Multivariable Derivates?

1. Aug 23, 2010

toasticles

if Cost(r)=0.01(2$$\pi$$r2+v/$$\pi$$r2(2$$\pi$$r))+0.015(4$$\pi$$r+v/$$\pi$$r2)
v=hpir2
how does one show for the optimal radius/height for any volume i.e. where the cost will be the minimum for that volume?
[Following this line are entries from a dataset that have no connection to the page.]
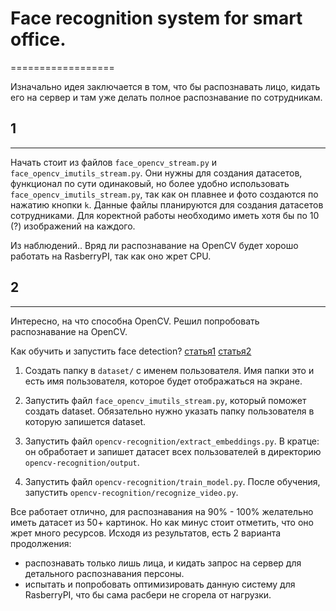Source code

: # Face recognition system for smart office. 
==================

Изначально идея заключается в том, что бы распознавать лицо, кидать его на сервер и там уже делать полное распознавание по сотрудникам. 

## 1
--------

Начать стоит из файлов `face_opencv_stream.py` и `face_opencv_imutils_stream.py`. Они нужны для создания датасетов, функционал по сути одинаковый, но более удобно использовать `face_opencv_imutils_stream.py`, так как он плавнее и фото создаются по нажатию кнопки `k`.
Данные файлы планируются для создания датасетов сотрудниками. Для коректной работы необходимо иметь хотя бы по 10 (?) изображений на каждого.

Из наблюдений.. Вряд ли распознавание на OpenCV будет хорошо работать на RasberryPI, так как оно жрет CPU. 

## 2
--------

Интересно, на что способна OpenCV. Решил попробовать распознавание на OpenCV. 

Как обучить и запустить face detection? 
[статья1](https://www.pyimagesearch.com/2018/09/24/opencv-face-recognition/)
[статья2](https://www.pyimagesearch.com/2017/04/03/facial-landmarks-dlib-opencv-python/)

1) Создать папку в `dataset/` с именем пользователя. Имя папки это и есть имя пользователя, которое будет отображаться на экране.

2) Запустить файл `face_opencv_imutils_stream.py`, который поможет создать dataset. Обязательно нужно указать папку пользователя в которую запишется dataset.

3) Запустить файл `opencv-recognition/extract_embeddings.py`. В кратце: он обработает и запишет датасет всех пользователей в директорию `opencv-recognition/output`.  

4) Запустить файл `opencv-recognition/train_model.py`. После обучения, запустить `opencv-recognition/recognize_video.py`.

Все работает отлично, для распознавания на 90% - 100% желательно иметь датасет из 50+ картинок. Но как минус стоит отметить, что оно жрет много ресурсов.
Исходя из результатов, есть 2 варианта продолжения: 
- распознавать только лишь лица, и кидать запрос на сервер для детального распознавания персоны. 
- испытать и попробовать оптимизировать данную систему для RasberryPI, что бы сама расбери не сгорела от нагрузки. 
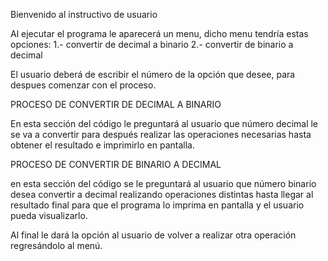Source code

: Bienvenido al instructivo de usuario

Al ejecutar el programa le aparecerá un menu, dicho menu tendría estas opciones: 
1.- convertir de decimal a binario
2.- convertir de binario a decimal 

El usuario deberá de escribir el número de la opción que desee, para despues comenzar con el proceso. 

PROCESO DE CONVERTIR DE DECIMAL A BINARIO

En esta sección del código le preguntará al usuario que número decimal le se va a convertir para después realizar las operaciones necesarias hasta obtener el resultado e imprimirlo en pantalla. 

PROCESO DE CONVERTIR DE BINARIO A DECIMAL 

en esta sección del código se le preguntará al usuario que número binario desea convertir a decimal realizando operaciones distintas hasta llegar al resultado final para que el programa lo imprima en pantalla y el usuario pueda visualizarlo. 


Al final le dará la opción al usuario de volver a realizar otra operación regresándolo al menú. 
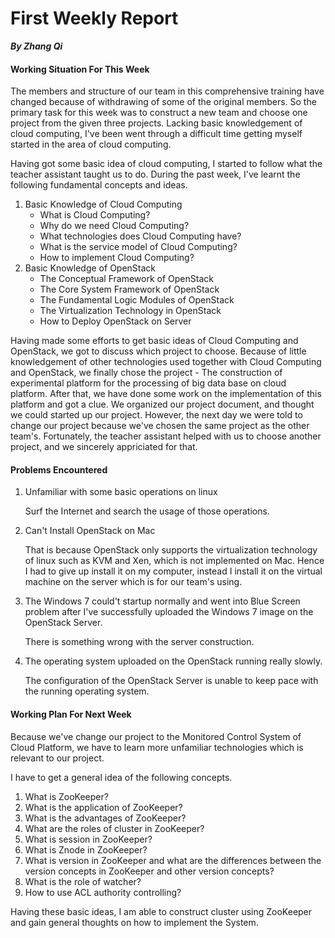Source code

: # First Weekly Report

***By Zhang Qi***



#### Working Situation For This Week

The members and structure of our team in this comprehensive training have changed because of withdrawing of some of the original members. So the primary task for this week was to construct a new team and choose one project from the given three projects. Lacking basic knowledgement of cloud computing, I've been went through a difficult time getting myself started in the area of cloud computing.

Having got some basic idea of cloud computing, I started to follow what the teacher assistant taught us to do. During the past week, I've learnt the following fundamental concepts and ideas.

1. Basic Knowledge of Cloud Computing
   * What is Cloud Computing?
   * Why do we need Cloud Computing?
   * What technologies does Cloud Computing have?
   * What is the service model of Cloud Computing?
   * How to implement Cloud Computing?
2. Basic Knowledge of OpenStack
   * The Conceptual Framework of OpenStack
   * The Core System Framework of OpenStack
   * The Fundamental Logic Modules of OpenStack
   * The Virtualization Technology in OpenStack
   * How to Deploy OpenStack on Server

Having made some efforts to get basic ideas of Cloud Computing and OpenStack, we got to discuss which project to choose. Because of little knowledgement of other technologies used together with Cloud Computing and OpenStack, we finally chose the project - The construction of experimental platform for the processing of big data base on cloud platform. After that, we have done some work on the implementation of this platform and got a clue. We organized our project document, and thought we could started up our project. However, the next day we were told to change our project because we've chosen the same project as the other team's. Fortunately, the teacher assistant helped with us to choose another project, and we sincerely appriciated for that.

#### Problems Encountered

1. Unfamiliar with some basic operations on linux

   Surf the Internet and search the usage of those operations.

2. Can't Install OpenStack on Mac

   That is because OpenStack only supports the virtualization technology of linux such as KVM and Xen, which is not implemented on Mac. Hence I had to give up install it on my computer, instead I install it on the virtual machine on the server which is for our team's using.

3. The Windows 7 could't startup normally and went into Blue Screen problem after I've successfully uploaded the Windows 7 image on the OpenStack Server.

   There is something wrong with the server construction.

4. The operating system uploaded on the OpenStack running really slowly.

   The configuration of the OpenStack Server is unable to keep pace with the running operating system.

#### Working Plan For Next Week

Because we've change our project to the Monitored Control System of Cloud Platform, we have to learn more unfamiliar technologies which is relevant to our project.

I have to get a general idea of the following concepts.

1. What is ZooKeeper?
2. What is the application of ZooKeeper?
3. What is the advantages of ZooKeeper?
4. What are the roles of cluster in ZooKeeper?
5. What is session in ZooKeeper?
6. What is Znode in ZooKeeper?
7. What is version in ZooKeeper and what are the differences between the version concepts in ZooKeeper and other version concepts?
8. What is the role of watcher?
9. How to use ACL authority controlling?

Having these basic ideas, I am able to construct cluster using ZooKeeper and gain general thoughts on how to implement the System.

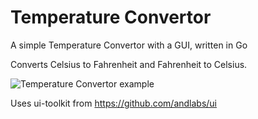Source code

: Temperature Convertor
==========

A simple Temperature Convertor with a GUI, written in Go

Converts Celsius to Fahrenheit and Fahrenheit to Celsius.

![Temperature Convertor example](https://raw.github.com/yuyaichimura/goexamples/tree/master/gui_temperature_convertor/gui_temp.png)

Uses ui-toolkit from https://github.com/andlabs/ui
all my attempts have ended with 0=0

help please? i'll give you cookehz ^^

Last edited: Aug 23, 2010
2. Aug 23, 2010

HallsofIvy

The first thing I would do is go ahead and replace "v" by $\pi r^2 h$:
$cost(r, h)= 0.01(2\pi r^2+[v/(\pi r^2)]$$(2\pi r)+0.015(4\pi r+v/(\pi r^2)$
$cost(r, h)= 0.01(2\pi r^2+[(\pi r^2h)/(\pi r^2)]$$(2\pi r)+0.015(4\pi r+(\pi r^2 h)/(\pi r^2)$
$cost(r, h)= 0.01(2\pi r^2+ h(2\pi r)+ 0.015(4\pi r+ h))$

Now differentiate with respect to both r and h:
Treating h as if it were a constant,
$$cost_r(r, h)= 0.01(4\pi r+ 2\pi h+ 0.015(4\pi))$$
$$cost_h(r, h)= 0.01(2\pi r+ 0.015)$$

To find the optimum height, set those both equal to 0 and solve the two equations for r and h. (Since there is no "h" in the second equation , it is particularly easy to solve it for r. Although it looks to me like there is a sign error- that will give a negative value for r.)

3. Aug 23, 2010

toasticles

i don't think this is right or if it is how did you get it so that the second part(0.15(4pir+h) is also multiplied by 0.01 as the 0.01 and 0.015 "segments" of the equation are seperated completely by the addition sign? (i'm only first year calculus) so if it's a law or something please explain :D

4. Aug 23, 2010

lanedance

i think its because your original brackets were a little ambiguous - why not use the method but with what you've got?